• _Records_
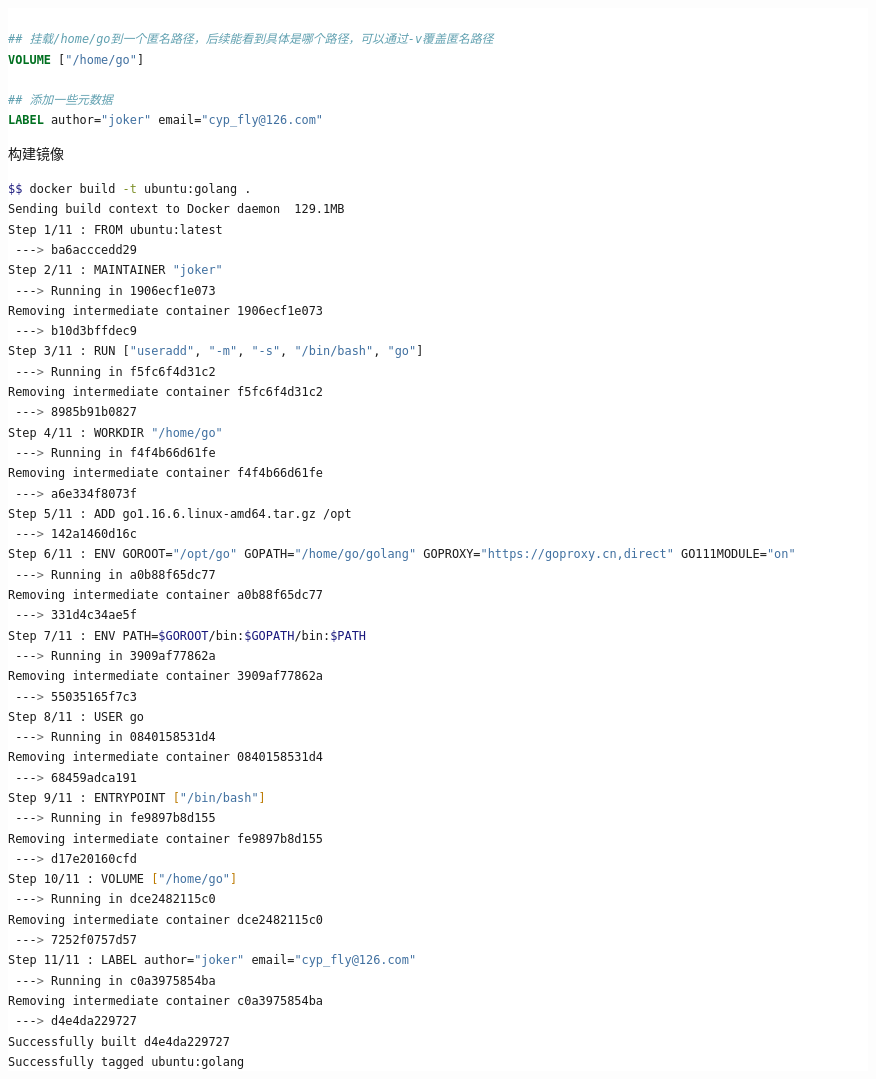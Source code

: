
 ```Dockerfile

## 挂载/home/go到一个匿名路径，后续能看到具体是哪个路径，可以通过-v覆盖匿名路径
VOLUME ["/home/go"]

## 添加一些元数据
LABEL author="joker" email="cyp_fly@126.com"

```

构建镜像

```bash
$$ docker build -t ubuntu:golang .
Sending build context to Docker daemon  129.1MB         
Step 1/11 : FROM ubuntu:latest                        
 ---> ba6acccedd29                                             
Step 2/11 : MAINTAINER "joker"                                                    
 ---> Running in 1906ecf1e073                
Removing intermediate container 1906ecf1e073
 ---> b10d3bffdec9                                                                          
Step 3/11 : RUN ["useradd", "-m", "-s", "/bin/bash", "go"]
 ---> Running in f5fc6f4d31c2                               
Removing intermediate container f5fc6f4d31c2                  
 ---> 8985b91b0827                                                     
Step 4/11 : WORKDIR "/home/go"                 
 ---> Running in f4f4b66d61fe                                                                   
Removing intermediate container f4f4b66d61fe      
 ---> a6e334f8073f                                          
Step 5/11 : ADD go1.16.6.linux-amd64.tar.gz /opt          
 ---> 142a1460d16c                          
Step 6/11 : ENV GOROOT="/opt/go" GOPATH="/home/go/golang" GOPROXY="https://goproxy.cn,direct" GO111MODULE="on"
 ---> Running in a0b88f65dc77                         
Removing intermediate container a0b88f65dc77
 ---> 331d4c34ae5f                                         
Step 7/11 : ENV PATH=$GOROOT/bin:$GOPATH/bin:$PATH               
 ---> Running in 3909af77862a                                                                                  
Removing intermediate container 3909af77862a                                                                   
 ---> 55035165f7c3                                                                          
Step 8/11 : USER go                                           
 ---> Running in 0840158531d4                           
Removing intermediate container 0840158531d4
 ---> 68459adca191                                     
Step 9/11 : ENTRYPOINT ["/bin/bash"]           
 ---> Running in fe9897b8d155                            
Removing intermediate container fe9897b8d155   
 ---> d17e20160cfd                                       
Step 10/11 : VOLUME ["/home/go"]                    
 ---> Running in dce2482115c0                     
Removing intermediate container dce2482115c0                                                
 ---> 7252f0757d57                                     
Step 11/11 : LABEL author="joker" email="cyp_fly@126.com"                            
 ---> Running in c0a3975854ba                                                                                       
Removing intermediate container c0a3975854ba                                                    
 ---> d4e4da229727                                           
Successfully built d4e4da229727                                               
Successfully tagged ubuntu:golang 

```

• _Exercise_
Leaving out the images, repeat the listing above exactly.

• _Expected answer_
Source code

:
 ```Dockerfile

## 挂载/home/go到一个匿名路径，后续能看到具体是哪个路径，可以通过-v覆盖匿名路径
VOLUME ["/home/go"]

## 添加一些元数据
LABEL author="joker" email="cyp_fly@126.com"

```

构建镜像

```bash
$$ docker build -t ubuntu:golang .
Sending build context to Docker daemon  129.1MB         
Step 1/11 : FROM ubuntu:latest                        
 ---> ba6acccedd29                                             
Step 2/11 : MAINTAINER "joker"                                                    
 ---> Running in 1906ecf1e073                
Removing intermediate container 1906ecf1e073
 ---> b10d3bffdec9                                                                          
Step 3/11 : RUN ["useradd", "-m", "-s", "/bin/bash", "go"]
 ---> Running in f5fc6f4d31c2                               
Removing intermediate container f5fc6f4d31c2                  
 ---> 8985b91b0827                                                     
Step 4/11 : WORKDIR "/home/go"                 
 ---> Running in f4f4b66d61fe                                                                   
Removing intermediate container f4f4b66d61fe      
 ---> a6e334f8073f                                          
Step 5/11 : ADD go1.16.6.linux-amd64.tar.gz /opt          
 ---> 142a1460d16c                          
Step 6/11 : ENV GOROOT="/opt/go" GOPATH="/home/go/golang" GOPROXY="https://goproxy.cn,direct" GO111MODULE="on"
 ---> Running in a0b88f65dc77                         
Removing intermediate container a0b88f65dc77
 ---> 331d4c34ae5f                                         
Step 7/11 : ENV PATH=$GOROOT/bin:$GOPATH/bin:$PATH               
 ---> Running in 3909af77862a                                                                                  
Removing intermediate container 3909af77862a                                                                   
 ---> 55035165f7c3                                                                          
Step 8/11 : USER go                                           
 ---> Running in 0840158531d4                           
Removing intermediate container 0840158531d4
 ---> 68459adca191                                     
Step 9/11 : ENTRYPOINT ["/bin/bash"]           
 ---> Running in fe9897b8d155                            
Removing intermediate container fe9897b8d155   
 ---> d17e20160cfd                                       
Step 10/11 : VOLUME ["/home/go"]                    
 ---> Running in dce2482115c0                     
Removing intermediate container dce2482115c0                                                
 ---> 7252f0757d57                                     
Step 11/11 : LABEL author="joker" email="cyp_fly@126.com"                            
 ---> Running in c0a3975854ba                                                                                       
Removing intermediate container c0a3975854ba                                                    
 ---> d4e4da229727                                           
Successfully built d4e4da229727                                               
Successfully tagged ubuntu:golang 

```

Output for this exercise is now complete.